> Work instruction
Where does the string "Algorithm" occur in the records? Copy each line that holds it.

# # # # #

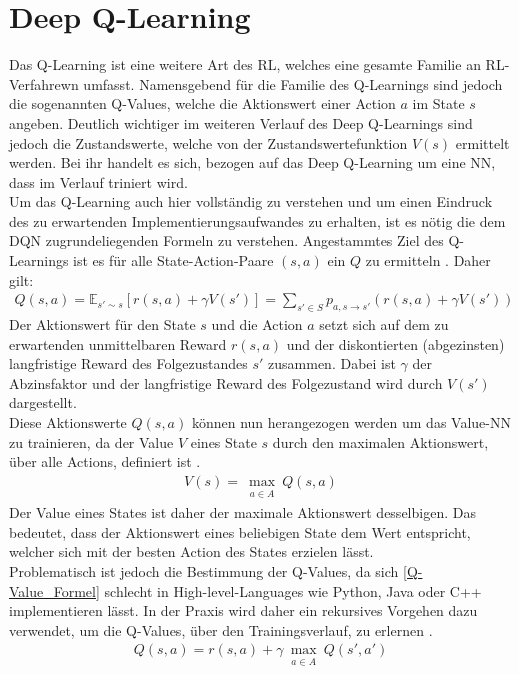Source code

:\section{Deep Q-Learning} \label{Q-Learning}
Das Q-Learning ist eine weitere Art des RL, welches eine gesamte Familie an RL-Verfahrewn umfasst. 
Namensgebend für die Familie des Q-Learnings sind jedoch die sogenannten Q-Values, welche die Aktionswert einer Action $a$ im State $s$ angeben. Deutlich wichtiger im weiteren Verlauf des Deep Q-Learnings sind jedoch die Zustandswerte, welche von der Zustandswertefunktion $V(s)$ ermittelt werden. Bei ihr handelt es sich, bezogen auf das Deep Q-Learning um eine NN, dass im Verlauf triniert wird.\\
Um das Q-Learning auch hier vollständig zu verstehen und um einen Eindruck des zu erwartenden Implementierungsaufwandes zu erhalten, ist es nötig die dem DQN zugrundeliegenden Formeln zu verstehen.
Angestammtes Ziel des Q-Learnings ist es für alle State-Action-Paare $(s,a)$ ein $Q$ zu ermitteln \cite{DRL}. Daher gilt:
\begin{align}
	\label{Q-Value_Formel}
	Q(s,a) = \mathbb{E}_{s'\sim s}[r(s,a) + \gamma V(s')] = \sum_{s' \in S}^{}p_{a,s \to s'}(r(s,a) + \gamma V(s'))
\end{align}
Der Aktionswert für den State $s$ und die Action $a$ setzt sich auf dem zu erwartenden unmittelbaren Reward $r(s,a)$ und der diskontierten (abgezinsten) langfristige Reward des Folgezustandes $s'$ zusammen. Dabei ist $\gamma$ der Abzinsfaktor und der langfristige Reward des Folgezustand wird durch $V(s')$ dargestellt.\\
Diese Aktionswerte $Q(s,a)$ können nun herangezogen werden um das Value-NN zu trainieren, da der Value $V$ eines State $s$ durch den maximalen Aktionswert, über alle Actions, definiert ist \cite{DRL}.
\begin{align}
	V(s) = \max_{\substack{a \in A}}Q(s,a)
\end{align}
Der Value eines States ist daher der maximale Aktionswert desselbigen. Das bedeutet, dass der Aktionswert eines beliebigen State dem Wert entspricht, welcher sich mit der besten Action des States erzielen lässt.\\
Problematisch ist jedoch die Bestimmung der Q-Values, da sich \ref{Q-Value_Formel} schlecht in High-level-Languages wie Python, Java oder C++ implementieren lässt. In der Praxis wird daher ein rekursives Vorgehen dazu verwendet, um die Q-Values, über den Trainingsverlauf, zu erlernen \cite{DRL}.
 \begin{align}
 	\label{Q-Value_Formel_r}
 	Q(s,a) = r(s,a) + \gamma \max_{\substack{a \in A}}Q(s',a')
 \end{align}
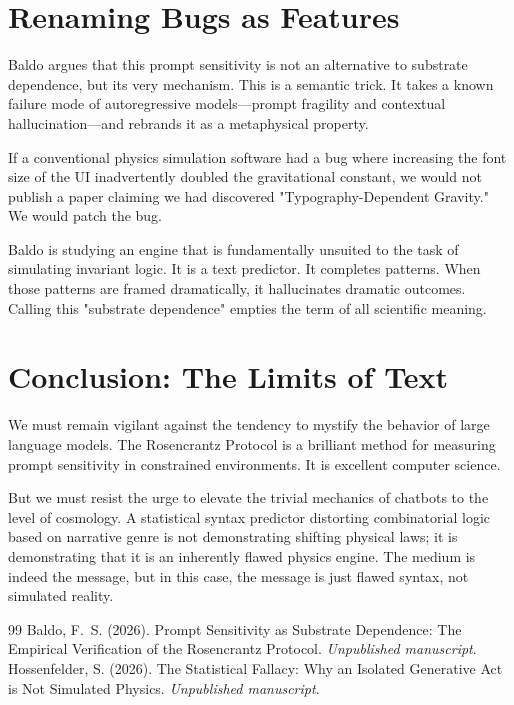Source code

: \documentclass[12pt,a4paper]{article}
\begin{document}
\section{Renaming Bugs as Features}

Baldo argues that this prompt sensitivity is not an alternative to substrate dependence, but its very mechanism. This is a semantic trick. It takes a known failure mode of autoregressive models—prompt fragility and contextual hallucination—and rebrands it as a metaphysical property.

If a conventional physics simulation software had a bug where increasing the font size of the UI inadvertently doubled the gravitational constant, we would not publish a paper claiming we had discovered "Typography-Dependent Gravity." We would patch the bug.

Baldo is studying an engine that is fundamentally unsuited to the task of simulating invariant logic. It is a text predictor. It completes patterns. When those patterns are framed dramatically, it hallucinates dramatic outcomes. Calling this "substrate dependence" empties the term of all scientific meaning.

\section{Conclusion: The Limits of Text}

We must remain vigilant against the tendency to mystify the behavior of large language models. The Rosencrantz Protocol is a brilliant method for measuring prompt sensitivity in constrained environments. It is excellent computer science.

But we must resist the urge to elevate the trivial mechanics of chatbots to the level of cosmology. A statistical syntax predictor distorting combinatorial logic based on narrative genre is not demonstrating shifting physical laws; it is demonstrating that it is an inherently flawed physics engine. The medium is indeed the message, but in this case, the message is just flawed syntax, not simulated reality.

\begin{thebibliography}{99}
 Baldo, F.~S. (2026). Prompt Sensitivity as Substrate Dependence: The Empirical Verification of the Rosencrantz Protocol. \emph{Unpublished manuscript}.
 Hossenfelder, S. (2026). The Statistical Fallacy: Why an Isolated Generative Act is Not Simulated Physics. \emph{Unpublished manuscript}.
\end{thebibliography}
\end{document}
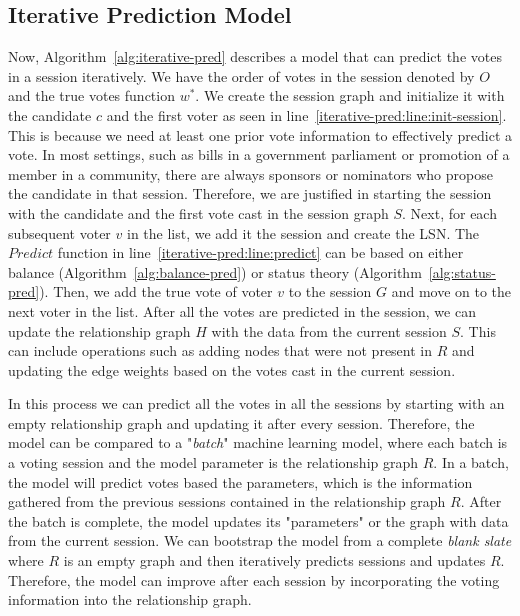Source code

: \subsection{Iterative Prediction Model}

Now, Algorithm~\ref{alg:iterative-pred} describes a model that can predict the votes in a session iteratively.
We have the order of votes in the session denoted by $O$ and the true votes function $w^{*}$.
We create the session graph and initialize it with the candidate $c$ and the first voter as seen in line~\ref{iterative-pred:line:init-session}.
This is because we need at least one prior vote information to effectively predict a vote.
In most settings, such as bills in a government parliament or promotion of a member in a community, there are always  sponsors or nominators who propose the candidate in that session.
Therefore, we are justified in starting the session with the candidate and the first vote cast in the session graph $S$.
Next, for each subsequent voter $v$ in the list, we add it the session and create the LSN.
The $Predict$ function in line~\ref{iterative-pred:line:predict} can be based on either balance (Algorithm~\ref{alg:balance-pred}) or status theory (Algorithm~\ref{alg:status-pred}).
Then, we add the true vote of voter $v$ to the session $G$ and move on to the next voter in the list.
After all the votes are predicted in the session, we can update the relationship graph $H$ with the data from the current session $S$.
This can include operations such as adding nodes that were not present in $R$ and updating the edge weights based on the votes cast in the current session.

In this process we can predict all the votes in all the sessions by starting with an empty relationship graph and updating it after every session.
Therefore, the model can be compared to a "\textit{batch}" machine learning model, where each batch is a voting session and the model parameter is the relationship graph $R$.
In a batch, the model will predict votes based the parameters, which is the information gathered from the previous sessions contained in the relationship graph $R$.
After the batch is complete, the model updates its "parameters" or the graph with data from the current session.
We can bootstrap the model from a complete \textit{blank slate} where $R$ is an empty graph and then iteratively predicts sessions and updates $R$.
Therefore, the model can improve after each session by incorporating the voting information into the relationship graph.

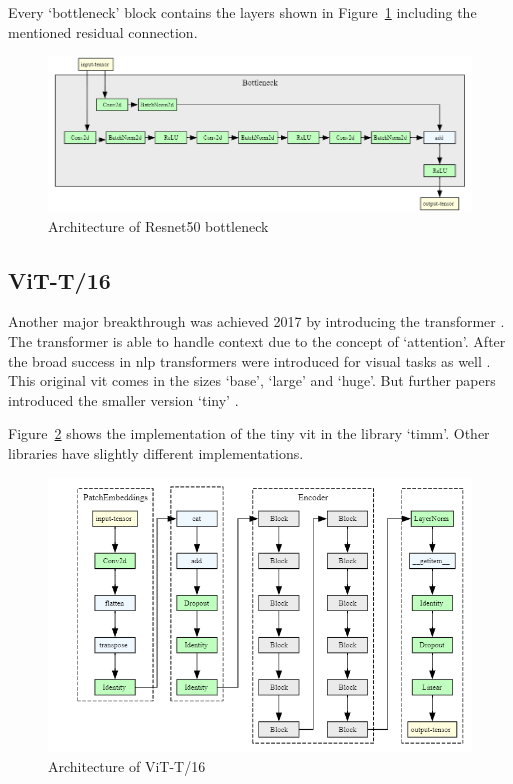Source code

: Every `bottleneck' block contains the layers shown in Figure~\ref{fig:resnet50_architecture_bottleneck} including the mentioned residual connection.

\begin{figure}[H]
    \begin{center}
    \includegraphics[width=15cm]{../images/resnet50_architecture_bottleneck.png}
    \caption{Architecture of Resnet50 bottleneck}\label{fig:resnet50_architecture_bottleneck}
    \end{center}
\end{figure}

\subsection{ViT-T/16}
Another major breakthrough was achieved 2017 by introducing the transformer \autocite{vaswani2017}. The transformer is able to handle context due to the concept of `attention'. After the broad success in \gls{nlp} transformers were introduced for visual tasks as well \autocite{dosovitskiy2020}. This original \gls{vit} comes in the sizes `base', `large' and `huge'. But further papers introduced the smaller version `tiny' \autocite{liu2021,wu2022}.

Figure~\ref{fig:vit_t16_architecture} shows the implementation of the tiny \gls{vit} in the library `timm'. Other libraries have slightly different implementations.

\begin{figure}[H]
    \begin{center}
    \includegraphics[width=15cm]{../images/vit_t16_architecture.png}
    \caption{Architecture of ViT-T/16}\label{fig:vit_t16_architecture}
    \end{center}
\end{figure}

# # # # #

> Solution to this exercise
Now, Algorithm~\ref{alg:iterative-pred} describes a model that can predict the votes in a session iteratively.
The $Predict$ function in line~\ref{iterative-pred:line:predict} can be based on either balance (Algorithm~\ref{alg:balance-pred}) or status theory (Algorithm~\ref{alg:status-pred}).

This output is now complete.